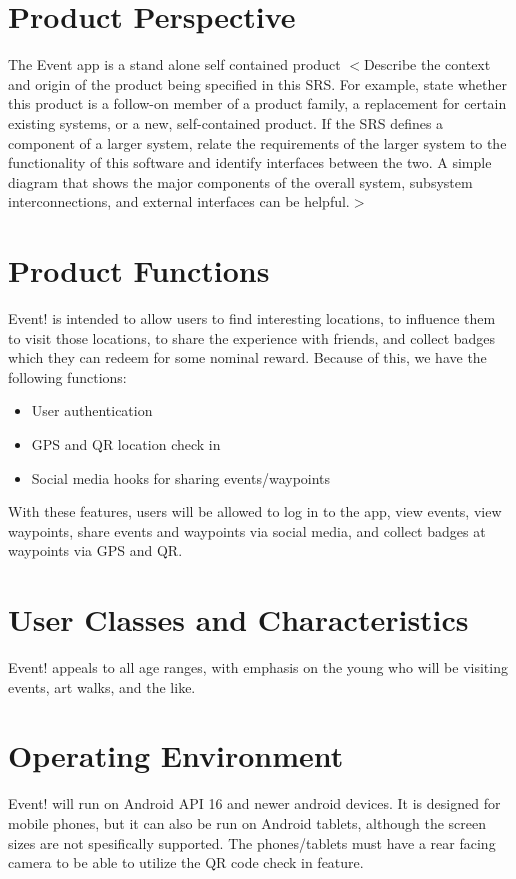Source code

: \documentclass{scrreprt}
\begin{document}
\section{Product Perspective}
The Event app is a stand alone self contained product
$<$Describe the context and origin of the product being specified in this SRS.  
For example, state whether this product is a follow-on member of a product 
family, a replacement for certain existing systems, or a new, self-contained 
product. If the SRS defines a component of a larger system, relate the 
requirements of the larger system to the functionality of this software and 
identify interfaces between the two. A simple diagram that shows the major 
components of the overall system, subsystem interconnections, and external 
interfaces can be helpful.$>$

\section{Product Functions}
Event! is intended to allow users to find interesting locations, to influence them 
to visit those locations, to share the experience with friends, and collect badges 
which they can redeem for some nominal reward. Because of this, we have the 
following functions: 
\begin{itemize}
\item User authentication
\item GPS and QR location check in
\item Social media hooks for sharing events/waypoints
\end{itemize}
With these features, users will be allowed to log in to the app, view events, 
view waypoints, share events and waypoints via social media, and collect 
badges at waypoints via GPS and QR.

\section{User Classes and Characteristics}
Event! appeals to all age ranges, with emphasis on the young who will be visiting 
events, art walks, and the like.

\section{Operating Environment}
Event! will run on Android API 16 and newer android devices. It is designed for 
mobile phones, but it can also be run on Android tablets, although the screen 
sizes are not spesifically supported. The phones/tablets must have a rear facing 
camera to be able to utilize the QR code check in feature.
\end{document}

TASK INSTRUCTIONS. Tally the lines in the listing that hold "badges" and report the number alone.

THE COMPLETED TASK. 2